The ad—which will run on Fox News for five days and during college football and NFL games in Iowa, Indiana, West Virginia, and Wyoming over Thanksgiving weekend—highlights the “unnecessary and divisive” nature of the “deceptively named” bill.
Last week, all 50 Democrats in the Senate and 12 Republican senators voted to begin debate on the Respect for Marriage Act.
Republican Sens. Roy Blunt of Missouri, Thom Tillis and Richard Burr of North Carolina, Shelley Moore Capito of West Virginia, Susan Collins of Maine, Joni Ernst of Iowa, Cynthia Lummis of Wyoming, Lisa Murkowski and Dan Sullivan of Alaska, Rob Portman of Ohio, Mitt Romney of Utah, and Todd Young of Indiana all voted to advance the bill.
“Republican senators claiming the bill protects religious liberty are misleading the public,” Roger Severino, Heritage’s vice president for domestic policy, said in a statement. “Their refusal to require Sen. [Mike] Lee’s amendment is proof of their insincerity.”
Lee, R-Utah, introduced an amendment to the bill that would add religious liberty protections for Americans who hold to a tradition view of marriage.
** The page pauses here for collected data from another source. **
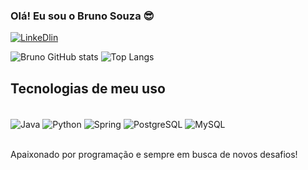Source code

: ### Olá! Eu sou o Bruno Souza 😎

[![LinkeDlin](https://img.shields.io/badge/LinkedIn-0077B5?style=for-the-badge&logo=linkedin&logoColor=white)](https://www.linkedin.com/in/bruno-souza-713794124/)

![Bruno GitHub stats](https://github-readme-stats.vercel.app/api?username=bsouza1535&show_icons=true&theme=dracula)
![Top Langs](https://github-readme-stats.vercel.app/api/top-langs/?username=bsouza1535&exclude_repo=github-readme-stats,anuraghazra.github.io)

## Tecnologias de meu uso

<div style="display: inline_block"><br/>
  <img align="center" alt="Java" src="https://img.shields.io/badge/Java-ED8B00?style=for-the-badge&logo=openjdk&logoColor=white" />
  <img align="center" alt="Python" src="https://img.shields.io/badge/Python-3776AB?style=for-the-badge&logo=python&logoColor=white" />
  <img align="center" alt="Spring" src="https://img.shields.io/badge/Spring-6DB33F?style=for-the-badge&logo=spring&logoColor=white" />
  <img align="center" alt="PostgreSQL" src="https://img.shields.io/badge/PostgreSQL-316192?style=for-the-badge&logo=postgresql&logoColor=white" />
  <img align="center" alt="MySQL" src="https://img.shields.io/badge/MySQL-00000F?style=for-the-badge&logo=mysql&logoColor=white" />
</div><br/>

Apaixonado por programação e sempre em busca de novos desafios!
Democrats are refusing to hold a vote on the amendment.
“America’s religious liberty is under attack with this impending vote in the Senate,” Kevin Roberts, president of The Heritage Foundation, said upon the announcement of the ad campaign.
“This legislation does not add one additional benefit to same-sex couples in the United States,” Roberts said, adding it is an “attack that sets the stage to take rights away from people of faith. What it does accomplish is deputizing radical activists to target Americans who cannot in good faith endorse anything other than a man-woman marriage. The American people deserve all the facts.”
The Heritage Foundation is investing $1 million in the ad campaign, and Heritage Action for America is running $300,000 in digital ads that feature a call to action.
Jessica Anderson, executive director of Heritage Action, says the Senate should not be considering such a “significant piece of legislation” during a lame-duck session.
“Congress should wait until the next session to consider significant pieces of legislation,” Anderson said. “In the short term, the only proposal that would rectify conservatives’ concerns over religious liberty in this bill is Utah Sen. Mike Lee’s amendment.”